Auch auf etwas anderes kann Joe nicht verzichten: Koffein. Dathan Ritzenhein holt dem Team vor dem Training und den Rennen oft einen Espresso bei Starbucks. Aber irgendwann fing Joe an «neben Koffeinshots auch Gatorade zu trinken». Joe entdeckte, wie sich diese beiden Getränke kombinieren lassen: «Red Bull schmeckt mir viel besser, ich mag es viel lieber». Die Kohlensäure während des Trainings macht ihm nichts aus. «Zum Glück ist mein Magen ziemlich stark. Ich trinke einfach tonnenweise davon.» Das klassische Red Bull ist ihm dabei egal. Seine Lieblingssorte ist Coca-Cola. «In Europa gibt es einige Geschmacksrichtungen, die mich süchtig gemacht haben.»

«Alles muss dazu beitragen, dass ich zu den grössten Rennen komme und bereit bin, mein Bestes zu geben.»

Diesen Sommer freut sich Joe darauf, wieder in Europa zu sein, um regionale Geschmacksrichtungen zu kaufen – aber es gibt noch einen anderen wichtigen Grund für seine Rückkehr. «Als ich aufwuchs und meine Mutter 1992 an den Olympischen Spielen teilnahm, hatte das einen grossen Einfluss auf mich. Es wurde zu einem grossen Traum», sagt er. «Aber dieser schien immer unerreichbar. In der Highschool und auf dem College war ich nie der beste Läufer.» Als «surreal» beschreibt Joe seine Qualifikation für Tokio in seinem ersten Jahr als Profi.

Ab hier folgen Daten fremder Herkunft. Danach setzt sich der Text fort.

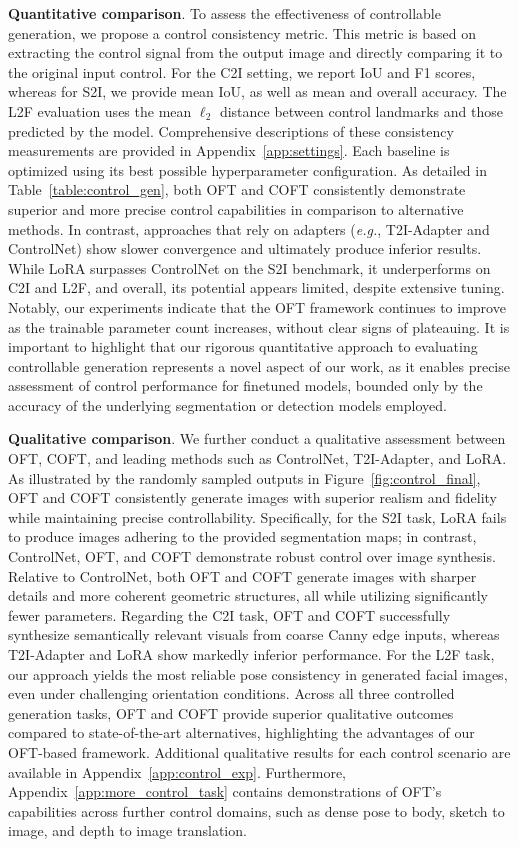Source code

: \textbf{Quantitative comparison}. To assess the effectiveness of controllable generation, we propose a control consistency metric. This metric is based on extracting the control signal from the output image and directly comparing it to the original input control. For the C2I setting, we report IoU and F1 scores, whereas for S2I, we provide mean IoU, as well as mean and overall accuracy. The L2F evaluation uses the mean $\ell_2$ distance between control landmarks and those predicted by the model. Comprehensive descriptions of these consistency measurements are provided in Appendix~\ref{app:settings}. Each baseline is optimized using its best possible hyperparameter configuration. As detailed in Table~\ref{table:control_gen}, both OFT and COFT consistently demonstrate superior and more precise control capabilities in comparison to alternative methods. In contrast, approaches that rely on adapters (\emph{e.g.}, T2I-Adapter and ControlNet) show slower convergence and ultimately produce inferior results. While LoRA surpasses ControlNet on the S2I benchmark, it underperforms on C2I and L2F, and overall, its potential appears limited, despite extensive tuning. Notably, our experiments indicate that the OFT framework continues to improve as the trainable parameter count increases, without clear signs of plateauing. It is important to highlight that our rigorous quantitative approach to evaluating controllable generation represents a novel aspect of our work, as it enables precise assessment of control performance for finetuned models, bounded only by the accuracy of the underlying segmentation or detection models employed.

\textbf{Qualitative comparison}. We further conduct a qualitative assessment between OFT, COFT, and leading methods such as ControlNet, T2I-Adapter, and LoRA. As illustrated by the randomly sampled outputs in Figure~\ref{fig:control_final}, OFT and COFT consistently generate images with superior realism and fidelity while maintaining precise controllability. Specifically, for the S2I task, LoRA fails to produce images adhering to the provided segmentation maps; in contrast, ControlNet, OFT, and COFT demonstrate robust control over image synthesis. Relative to ControlNet, both OFT and COFT generate images with sharper details and more coherent geometric structures, all while utilizing significantly fewer parameters. Regarding the C2I task, OFT and COFT successfully synthesize semantically relevant visuals from coarse Canny edge inputs, whereas T2I-Adapter and LoRA show markedly inferior performance. For the L2F task, our approach yields the most reliable pose consistency in generated facial images, even under challenging orientation conditions. Across all three controlled generation tasks, OFT and COFT provide superior qualitative outcomes compared to state-of-the-art alternatives, highlighting the advantages of our OFT-based framework. Additional qualitative results for each control scenario are available in Appendix~\ref{app:control_exp}. Furthermore, Appendix~\ref{app:more_control_task} contains demonstrations of OFT's capabilities across further control domains, such as dense pose to body, sketch to image, and depth to image translation.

Der 16. Platz in Tokio liess Raum zum Träumen. Im folgenden Jahr kehrte Joe in Eugene auf die Weltbühne zurück – und machte Fortschritte. «Ich war bis etwa 800 m vor dem Ziel in der Spitzengruppe», sagt der Neunte der Weltmeisterschaften 2022 über 10'000 m. «Seit Eugene bin ich so nah an den Führenden dran, ich kämpfe um die Medaillen und habe auf diese Distanz noch eine Menge zu erreichen.» 

Nachdem er sich auf Indoor fokussiert hatte, stellte Joe fest, dass er sich bei Outdoor-Läufen ausgebrannt oder «nicht ganz bei der Sache» fühlte. Im Jahr 2023 stand er unter dem Druck, sich für das Finale der Diamond League zu qualifizieren, und stand bei den Weltmeisterschaften in Budapest verletzt an der Startlinie. «Zu viele Ziele zu haben, ein bisschen zu dünn gesät zu sein, das hat mich am Ende des Jahres einfach ausgebrannt.» Jetzt hat er seine Strategie vereinfacht. «Ich setze alles auf die 10'000 m», sagt er. «Alles muss dazu beitragen, dass ich zu den grössten Rennen komme und bereit bin, mein Bestes zu geben.»